Personal information
- Full name: Jason Pelletier
- Date of birth: April 24, 1985 (age 40)
- Place of birth: Middletown, Pennsylvania, U.S.
- Height: 5 ft 10 in (1.78 m)
- Position: Defensive midfielder

College career
- Years: Team / Apps / (Gls)
- 2004–2007: Rutgers Scarlet Knights

Senior career*
- Years: Team / Apps / (Gls)
- 2008–2014: Harrisburg City Islanders / 141 / (5)

= Jason Pelletier =

American soccer player

Jason Pelletier (born April 24, 1985) is an American retired soccer player who last played for Harrisburg City Islanders in the United Soccer League.

==Career==

===College===
Pelletier attended Middletown Area High School and played college soccer at Rutgers University and Robert Morris University. He was a staple in the central midfield for the Colonials, earning All-NEC selections in 2005 and 2006. He was also a Regional and National Olympic Development Program participant.

===Professional===
Pelletier turned professional in 2008 when he signed with the Harrisburg City Islanders of the USL Second Division and made his professional debut on April 26, 2008, in Harrisburg's 1-1 opening day tie with the Cleveland City Stars. He scored his first professional goal on May 3, 2008, in a 1–1 tie with the Pittsburgh Riverhounds. On February 2, 2010, Harrisburg City announced the re-signing of Pelletier for the 2010 season.

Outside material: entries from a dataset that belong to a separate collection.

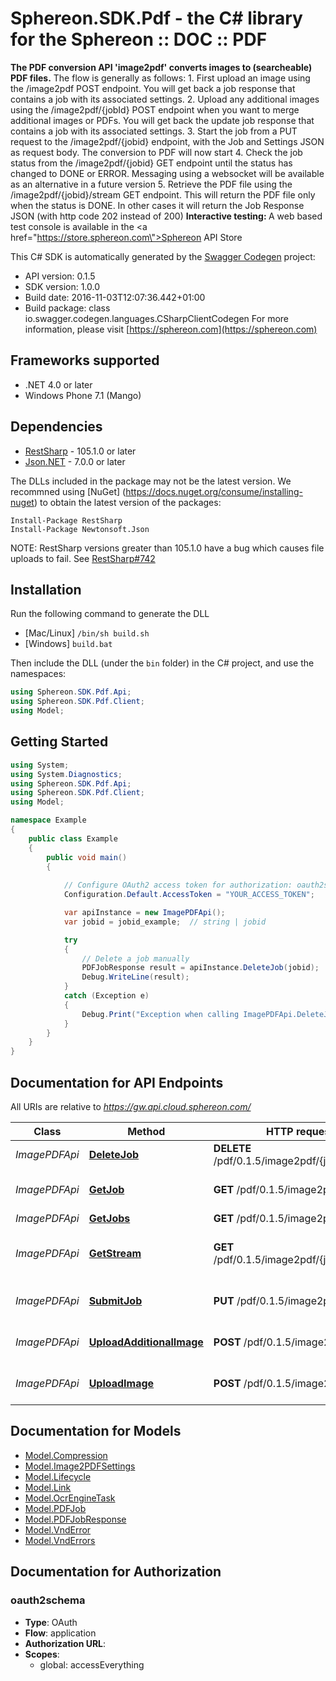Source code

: # Sphereon.SDK.Pdf - the C# library for the Sphereon :: DOC :: PDF

<b>The PDF conversion API 'image2pdf' converts images to (searcheable) PDF files.</b>    The flow is generally as follows:  1. First upload an image using the /image2pdf POST endpoint. You will get back a job response that contains a job with its associated settings.  2. Upload any additional images using the /image2pdf/{jobId} POST endpoint when you want to merge additional images or PDFs. You will get back the update job response that contains a job with its associated settings.  3. Start the job from a PUT request to the /image2pdf/{jobid} endpoint, with the Job and Settings JSON as request body. The conversion to PDF will now start  4. Check the job status from the /image2pdf/{jobid} GET endpoint until the status has changed to DONE or ERROR. Messaging using a websocket will be available as an alternative in a future version  5. Retrieve the PDF file using the /image2pdf/{jobid}/stream GET endpoint. This will return the PDF file only when the status is DONE. In other cases it will return the Job Response JSON (with http code 202 instead of 200)      <b>Interactive testing: </b>A web based test console is available in the <a href=\"https://store.sphereon.com\">Sphereon API Store</a>

This C# SDK is automatically generated by the [Swagger Codegen](https://github.com/swagger-api/swagger-codegen) project:

- API version: 0.1.5
- SDK version: 1.0.0
- Build date: 2016-11-03T12:07:36.442+01:00
- Build package: class io.swagger.codegen.languages.CSharpClientCodegen
    For more information, please visit [https://sphereon.com](https://sphereon.com)

## Frameworks supported
- .NET 4.0 or later
- Windows Phone 7.1 (Mango)

## Dependencies
- [RestSharp](https://www.nuget.org/packages/RestSharp) - 105.1.0 or later
- [Json.NET](https://www.nuget.org/packages/Newtonsoft.Json/) - 7.0.0 or later

The DLLs included in the package may not be the latest version. We recommned using [NuGet] (https://docs.nuget.org/consume/installing-nuget) to obtain the latest version of the packages:
```
Install-Package RestSharp
Install-Package Newtonsoft.Json
```

NOTE: RestSharp versions greater than 105.1.0 have a bug which causes file uploads to fail. See [RestSharp#742](https://github.com/restsharp/RestSharp/issues/742)

## Installation
Run the following command to generate the DLL
- [Mac/Linux] `/bin/sh build.sh`
- [Windows] `build.bat`

Then include the DLL (under the `bin` folder) in the C# project, and use the namespaces:
```csharp
using Sphereon.SDK.Pdf.Api;
using Sphereon.SDK.Pdf.Client;
using Model;
```

## Getting Started

```csharp
using System;
using System.Diagnostics;
using Sphereon.SDK.Pdf.Api;
using Sphereon.SDK.Pdf.Client;
using Model;

namespace Example
{
    public class Example
    {
        public void main()
        {
            
            // Configure OAuth2 access token for authorization: oauth2schema
            Configuration.Default.AccessToken = "YOUR_ACCESS_TOKEN";

            var apiInstance = new ImagePDFApi();
            var jobid = jobid_example;  // string | jobid

            try
            {
                // Delete a job manually
                PDFJobResponse result = apiInstance.DeleteJob(jobid);
                Debug.WriteLine(result);
            }
            catch (Exception e)
            {
                Debug.Print("Exception when calling ImagePDFApi.DeleteJob: " + e.Message );
            }
        }
    }
}
```

<a name="documentation-for-api-endpoints"></a>
## Documentation for API Endpoints

All URIs are relative to *https://gw.api.cloud.sphereon.com/*

Class | Method | HTTP request | Description
------------ | ------------- | ------------- | -------------
*ImagePDFApi* | [**DeleteJob**](docs/ImagePDFApi.md#deletejob) | **DELETE** /pdf/0.1.5/image2pdf/{jobid} | Delete a job manually
*ImagePDFApi* | [**GetJob**](docs/ImagePDFApi.md#getjob) | **GET** /pdf/0.1.5/image2pdf/{jobid} | Job definition and state
*ImagePDFApi* | [**GetJobs**](docs/ImagePDFApi.md#getjobs) | **GET** /pdf/0.1.5/image2pdf{?status} | Get all jobs
*ImagePDFApi* | [**GetStream**](docs/ImagePDFApi.md#getstream) | **GET** /pdf/0.1.5/image2pdf/{jobid}/stream | Get the current result stream
*ImagePDFApi* | [**SubmitJob**](docs/ImagePDFApi.md#submitjob) | **PUT** /pdf/0.1.5/image2pdf/{jobid} | Submit PDF job for processing
*ImagePDFApi* | [**UploadAdditionalImage**](docs/ImagePDFApi.md#uploadadditionalimage) | **POST** /pdf/0.1.5/image2pdf/{jobid} | Upload an additional image
*ImagePDFApi* | [**UploadImage**](docs/ImagePDFApi.md#uploadimage) | **POST** /pdf/0.1.5/image2pdf | Upload (first) image


<a name="documentation-for-models"></a>
## Documentation for Models

 - [Model.Compression](docs/Compression.md)
 - [Model.Image2PDFSettings](docs/Image2PDFSettings.md)
 - [Model.Lifecycle](docs/Lifecycle.md)
 - [Model.Link](docs/Link.md)
 - [Model.OcrEngineTask](docs/OcrEngineTask.md)
 - [Model.PDFJob](docs/PDFJob.md)
 - [Model.PDFJobResponse](docs/PDFJobResponse.md)
 - [Model.VndError](docs/VndError.md)
 - [Model.VndErrors](docs/VndErrors.md)


## Documentation for Authorization

### oauth2schema

- **Type**: OAuth
- **Flow**: application
- **Authorization URL**: 
- **Scopes**: 
  - global: accessEverything


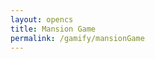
 ```yaml
---
layout: opencs
title: Mansion Game
permalink: /gamify/mansionGame
---
```


<div id="gameContainer">
    <div id="promptDropDown" class="promptDropDown" style="z-index: 9999"></div>
    <canvas id='gameCanvas'></canvas>
</div>

<script type="module">
    // Mansion Game assets locations
    import Game from "{{site.baseurl}}/assets/js/mansionGame/GameEngine/Game.js";
    import GameLevelMain from "{{site.baseurl}}/assets/js/mansionGame/mansionLevelMain.js";
    import GameLevel1 from "{{site.baseurl}}/assets/js/mansionGame/mansionLevel1.js";
    //import GameLevel2 from "{{site.baseurl}}/assets/js/mansionGame/mansionLevel2.js";
    //import GameLevel3 from "{{site.baseurl}}/assets/js/mansionGame/mansionLevel3.js";
    import GameLevel4 from "{{site.baseurl}}/assets/js/mansionGame/mansionLevel4.js";
    import GameLevel5 from "{{site.baseurl}}/assets/js/mansionGame/mansionLevel5.js";
    //import GameLevel6 from "{{site.baseurl}}/assets/js/mansionGame/mansionLevel6.js";
    import { pythonURI, javaURI, fetchOptions } from '{{site.baseurl}}/assets/js/api/config.js';

    const gameLevelClasses = [GameLevel1, GameLevel4, GameLevel5];
    //const gameLevelClasses = [GameLevel1, GameLevel2, GameLevel3, GameLevel4, GameLevel5, GameLevel6 ];

    // Web Server Environment data
    const environment = {
        path:"{{site.baseurl}}",
        pythonURI: pythonURI,
        javaURI: javaURI,
        fetchOptions: fetchOptions,
        gameContainer: document.getElementById("gameContainer"),
        gameCanvas: document.getElementById("gameCanvas"),
        gameLevelClasses: gameLevelClasses
        ,
        // Global photographic background for the entire game. Replace with your local image if desired.
        globalBackgroundData: {
            src: "{{site.baseurl}}/images/mansionGame/mansion_outside_photo.png",
            mode: 'cover',
            crossOrigin: 'anonymous'
        }

    }
    // Launch Mansion Game
    Game.main(environment);
</script>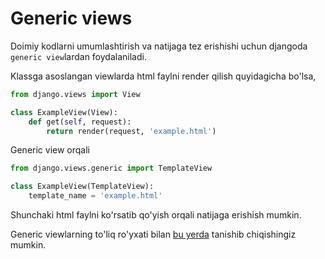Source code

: # Generic views

Doimiy kodlarni umumlashtirish va natijaga tez erishishi uchun djangoda `generic view`lardan foydalaniladi.

Klassga asoslangan viewlarda html faylni render qilish quyidagicha bo'lsa,

```python
from django.views import View

class ExampleView(View):
    def get(self, request):
        return render(request, 'example.html')
```

Generic view orqali

```python
from django.views.generic import TemplateView

class ExampleView(TemplateView):
    template_name = 'example.html'
```

Shunchaki html faylni ko'rsatib qo'yish orqali natijaga erishish mumkin.

Generic viewlarning to'liq ro'yxati bilan [bu yerda](../../api-reference/view-generics/index.md) tanishib chiqishingiz
mumkin.
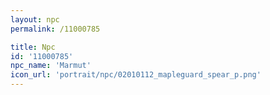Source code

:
 ```yaml
---
layout: npc
permalink: /11000785

title: Npc
id: '11000785'
npc_name: 'Marmut'
icon_url: 'portrait/npc/02010112_mapleguard_spear_p.png'
---
```

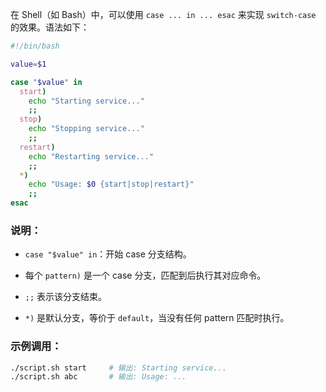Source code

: 
在 Shell（如 Bash）中，可以使用 `case ... in ... esac` 来实现 `switch-case` 的效果。语法如下：

```bash
#!/bin/bash

value=$1

case "$value" in
  start)
    echo "Starting service..."
    ;;
  stop)
    echo "Stopping service..."
    ;;
  restart)
    echo "Restarting service..."
    ;;
  *)
    echo "Usage: $0 {start|stop|restart}"
    ;;
esac
```

### 说明：

-   `case "$value" in`：开始 case 分支结构。
    
-   每个 `pattern)` 是一个 case 分支，匹配到后执行其对应命令。
    
-   `;;` 表示该分支结束。
    
-   `*)` 是默认分支，等价于 `default`，当没有任何 pattern 匹配时执行。
    

### 示例调用：

```bash
./script.sh start     # 输出: Starting service...
./script.sh abc       # 输出: Usage: ...
```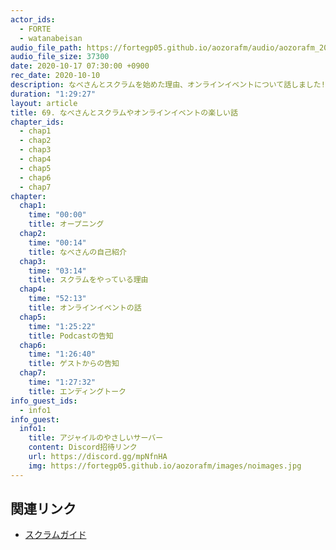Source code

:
 ```yaml
---
actor_ids:
  - FORTE
  - watanabeisan
audio_file_path: https://fortegp05.github.io/aozorafm/audio/aozorafm_20201017_01.mp3
audio_file_size: 37300
date: 2020-10-17 07:30:00 +0900
rec_date: 2020-10-10
description: なべさんとスクラムを始めた理由、オンラインイベントについて話しました!
duration: "1:29:27"
layout: article
title: 69. なべさんとスクラムやオンラインイベントの楽しい話
chapter_ids:
  - chap1
  - chap2
  - chap3
  - chap4
  - chap5
  - chap6
  - chap7
chapter:
  chap1:
    time: "00:00"
    title: オープニング
  chap2:
    time: "00:14"
    title: なべさんの自己紹介
  chap3:
    time: "03:14"
    title: スクラムをやっている理由
  chap4:
    time: "52:13"
    title: オンラインイベントの話
  chap5:
    time: "1:25:22"
    title: Podcastの告知
  chap6:
    time: "1:26:40"
    title: ゲストからの告知
  chap7:
    time: "1:27:32"
    title: エンディングトーク
info_guest_ids:
  - info1
info_guest:
  info1:
    title: アジャイルのやさしいサーバー
    content: Discord招待リンク
    url: https://discord.gg/mpNfnHA
    img: https://fortegp05.github.io/aozorafm/images/noimages.jpg
---
```


## 関連リンク
- [スクラムガイド](https://www.scrumguides.org/docs/scrumguide/v2017/2017-Scrum-Guide-Japanese.pdf)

In February 2015, Pelletier announced his retirement from professional soccer prior to the 2015 season having made 141 appearances and scored 8 goals for the City Islanders.

==Music career==
Pelletier is currently in a production group with long-time friend and fellow producer Jason Miller. The duo are known as Goldman Stacks and Beat Street Productions, amongst others. The team's studio, known as the dojo, is located in the Oak Hills projects of Middletown, PA.